Spike’s frills (ears? Who knew) twitched. “Four…?” he asked quietly.

“Me, and there’s three others near the airlock.” Applejack pointed. “We, uh, had some… problems.”

Spike stared at her, then grinned; in spite of his many very sharp teeth, it seemed friendly. “Space isn’t a problem,” he said, almost chuckling. “It’s just… wow, we thought we’d never be able to find anyone else. Things are just crazy, and… Yeah. Just- feels good. Say, uh…” His voice dropped slightly and his grin vanished. “You… didn’t happen to see Rainbow Dash and Lyra, did you? They-”
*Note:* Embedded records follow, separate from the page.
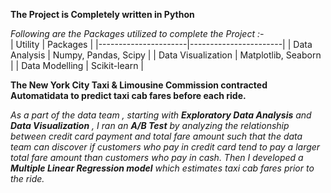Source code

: **The Project is Completely written in Python**<br>

*Following are the Packages utilized to complete the Project :-*<br>
| Utility              | Packages             |
|----------------------|-----------------------|
| Data Analysis        | Numpy, Pandas, Scipy  |
| Data Visualization   | Matplotlib, Seaborn   |
|   Data Modelling     | Scikit-learn          |

**The New York City Taxi & Limousine Commission contracted Automatidata to predict taxi cab fares before each ride.**

*As a part of the data team , starting with **Exploratory Data Analysis** and **Data Visualization** , I ran an **A/B Test** by analyzing the relationship between credit card payment and total fare amount such that the data team can discover if customers who pay in credit card tend to pay a larger total fare amount than customers who pay in cash. Then I developed a **Multiple Linear Regression model** which estimates taxi cab fares prior to the ride.*
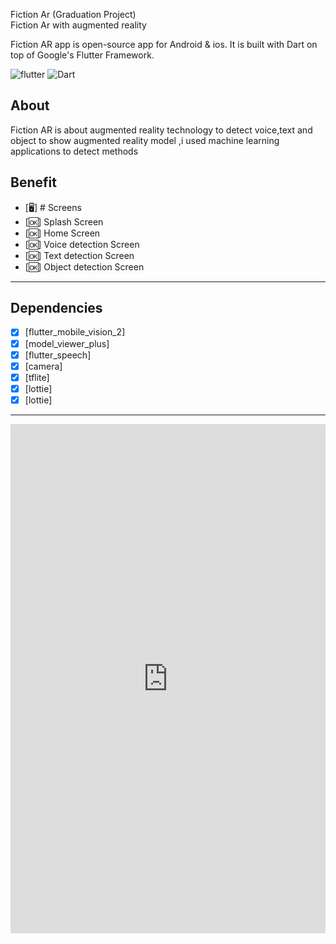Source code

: Fiction Ar (Graduation Project)<br>
Fiction Ar with augmented reality

Fiction AR app is open-source  app for Android & ios. It is built with Dart on top of Google's Flutter Framework.


![flutter](https://img.shields.io/badge/Flutter-Framework-green?logo=flutter)
![Dart](https://img.shields.io/badge/Dart-Language-blue?logo=dart)



## About
Fiction AR is about augmented reality technology to detect voice,text and object to show augmented reality model ,i used machine learning applications to detect methods



## Benefit

- [🖥] # Screens 
- [🆗] Splash Screen
- [🆗] Home Screen
- [🆗] Voice detection Screen
- [🆗] Text detection Screen
- [🆗] Object detection Screen
--------------------------------
## Dependencies
- [x] [flutter_mobile_vision_2]
- [x] [model_viewer_plus]
- [x] [flutter_speech]
- [x] [camera]
- [x] [tflite]
- [x] [lottie]
- [x] [lottie]

--------------------------
<!DOCTYPE html>
<body>
    <iframe src="https://www.linkedin.com/embed/feed/update/urn:li:ugcPost:6936427519986278400" height="815" width="504" frameborder="0" allowfullscreen="" title="Embedded post"></iframe>
</body>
“They should be alright. It’s…” Applejack’s throat suddenly closed up. She didn’t feel right saying everything just yet. “It’s complicated, but last I checked, they were out cold, but alive. Down at the bottom of the hill.”

And Spike’s grin was back. “Good. Good. You’re a miracle, aren’t you?”

“I guess.”

“You go get your friends, I’ll see if I can find Rainbow and Lyra.”

“Sounds good.”

Applejack trotted down the hill, her heart feeling ten times lighter. She didn’t know how many other ponies survived, but the fact that there was any pony alive at all made her feel great. Finally, she was going to get a chance to rest. She stepped into the airlock room almost whistling. Everyone inside seemed alright; they all looked up as she opened the door. “Applejack?” asked Trixie. “Is… something wrong?”

Applejack grinned. “Not at all. C’mon. We’re all about to get a whole lot safer.”